The Student Loan Trust Fund (SLTF) has announced that more than 70,000 students will benefit from its loans for the 2022/2023 academic year.
The figure is said to represent a 100 per cent increase over the 32,744 students from 110 tertiary institutions on the loan scheme in the 2021/2022 academic year.
The big jump is attributed to the ‘No Guarantor’ policy that the SLTF has introduced as part of measures to encourage more students to access loans to support their education.
If just the student population of the three major universities in the country (University of Ghana, Kwame Nkrumah University of Science and Technology and University of Cape Coast) add up to more than 120,000, then one can imagine how many students there are in the 110 tertiary institutions. being referred by SLTF.
That is to argue that the 70,000 students who will access the SLTF facilities constitute a fraction of the total population of tertiary institutions in the country.
But that’s not really the point; the point is that there must be certain strict criteria to follow in order to objectively select the beneficiaries.
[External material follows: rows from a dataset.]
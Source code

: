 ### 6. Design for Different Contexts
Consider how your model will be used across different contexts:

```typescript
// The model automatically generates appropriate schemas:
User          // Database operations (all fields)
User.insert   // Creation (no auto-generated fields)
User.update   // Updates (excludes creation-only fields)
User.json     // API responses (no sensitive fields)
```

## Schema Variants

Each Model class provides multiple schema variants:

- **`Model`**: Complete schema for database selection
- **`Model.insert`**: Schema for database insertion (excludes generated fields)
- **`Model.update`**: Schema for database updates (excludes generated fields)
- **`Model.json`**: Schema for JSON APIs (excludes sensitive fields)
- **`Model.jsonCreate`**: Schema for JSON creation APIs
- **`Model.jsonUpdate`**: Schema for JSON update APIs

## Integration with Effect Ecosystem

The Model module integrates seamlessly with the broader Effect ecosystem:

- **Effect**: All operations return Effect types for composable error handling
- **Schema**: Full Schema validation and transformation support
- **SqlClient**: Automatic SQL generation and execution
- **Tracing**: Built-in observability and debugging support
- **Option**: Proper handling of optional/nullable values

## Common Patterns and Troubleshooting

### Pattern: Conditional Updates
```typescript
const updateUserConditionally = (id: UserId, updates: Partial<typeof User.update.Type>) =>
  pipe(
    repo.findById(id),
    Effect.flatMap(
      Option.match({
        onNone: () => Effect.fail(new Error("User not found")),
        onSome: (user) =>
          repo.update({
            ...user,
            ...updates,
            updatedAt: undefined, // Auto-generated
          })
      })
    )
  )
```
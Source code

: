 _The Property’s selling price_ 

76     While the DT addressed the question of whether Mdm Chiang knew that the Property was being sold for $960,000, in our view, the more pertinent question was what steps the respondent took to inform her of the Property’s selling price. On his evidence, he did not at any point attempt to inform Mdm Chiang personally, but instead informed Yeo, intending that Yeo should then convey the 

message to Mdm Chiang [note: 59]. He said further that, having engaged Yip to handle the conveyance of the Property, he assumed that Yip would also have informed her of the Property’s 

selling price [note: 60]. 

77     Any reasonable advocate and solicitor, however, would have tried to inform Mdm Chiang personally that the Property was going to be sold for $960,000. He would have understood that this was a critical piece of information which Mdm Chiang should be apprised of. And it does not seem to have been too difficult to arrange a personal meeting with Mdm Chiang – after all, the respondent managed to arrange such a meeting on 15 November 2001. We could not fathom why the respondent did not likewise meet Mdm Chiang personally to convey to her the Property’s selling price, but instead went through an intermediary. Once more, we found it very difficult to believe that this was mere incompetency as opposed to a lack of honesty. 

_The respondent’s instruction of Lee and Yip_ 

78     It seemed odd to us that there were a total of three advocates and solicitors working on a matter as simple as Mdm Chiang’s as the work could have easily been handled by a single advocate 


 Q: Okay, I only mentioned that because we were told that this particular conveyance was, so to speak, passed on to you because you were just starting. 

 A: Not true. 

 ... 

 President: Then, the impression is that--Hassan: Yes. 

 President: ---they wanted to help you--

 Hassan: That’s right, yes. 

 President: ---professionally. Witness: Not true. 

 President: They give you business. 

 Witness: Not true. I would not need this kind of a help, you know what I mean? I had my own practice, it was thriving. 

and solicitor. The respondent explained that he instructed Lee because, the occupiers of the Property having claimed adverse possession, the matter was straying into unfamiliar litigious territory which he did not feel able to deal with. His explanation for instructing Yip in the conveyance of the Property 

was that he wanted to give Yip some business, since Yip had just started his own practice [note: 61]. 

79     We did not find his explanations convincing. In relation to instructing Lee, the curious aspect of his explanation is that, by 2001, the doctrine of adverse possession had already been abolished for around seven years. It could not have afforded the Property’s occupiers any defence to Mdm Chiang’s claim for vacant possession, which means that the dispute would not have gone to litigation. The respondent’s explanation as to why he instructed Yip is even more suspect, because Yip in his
Of course, the availability of funds and the size of the amounts are part, but what are the rest?
We ask this question because we live in a country where certain interventions are announced to the public and sweet explanations are given, but some applicants for such facilities are treated with disdain and denied access.
What is more worrying is that the “most qualified” are denied access because they have no official connections.
Due to this state of affairs, some Ghanaians don’t feel like applying for any of that because at the end of the day, the applicants lose the money used to apply for the facilities and their time is also wasted in the process.
Therefore, we would appreciate it if the SLTF would make public the criteria(s) it is following in granting your student loans.
This would help applicants to know why they got it or not and it would help clarify doubts.
The ‘No Guarantor’ policy may be an invitation for more students to apply, but “who actually
qualify for the loans?
It is high time that all types of interventions, particularly those in the education sector, are offered transparently to the actual target persons.
Objective analyzes of such interventions, including scholarships, more often than not go to the privileged in society to the detriment of the disadvantaged who must be helped out of their sorry situations.
It is our hope that the SLTF’s ‘No Guarantor’ policy is accompanied by an impartial practice that digs into the background of applicants who are deserving of loans.
We need to build a society where equity reigns and one of the ways to do this is to give all kinds of people the opportunity to have easy access to higher education.
Currently, tertiary education is expensive in the country, so the SLTF and other funding sources, such as scholarship funds or foundations, should provide support and provide equal opportunities.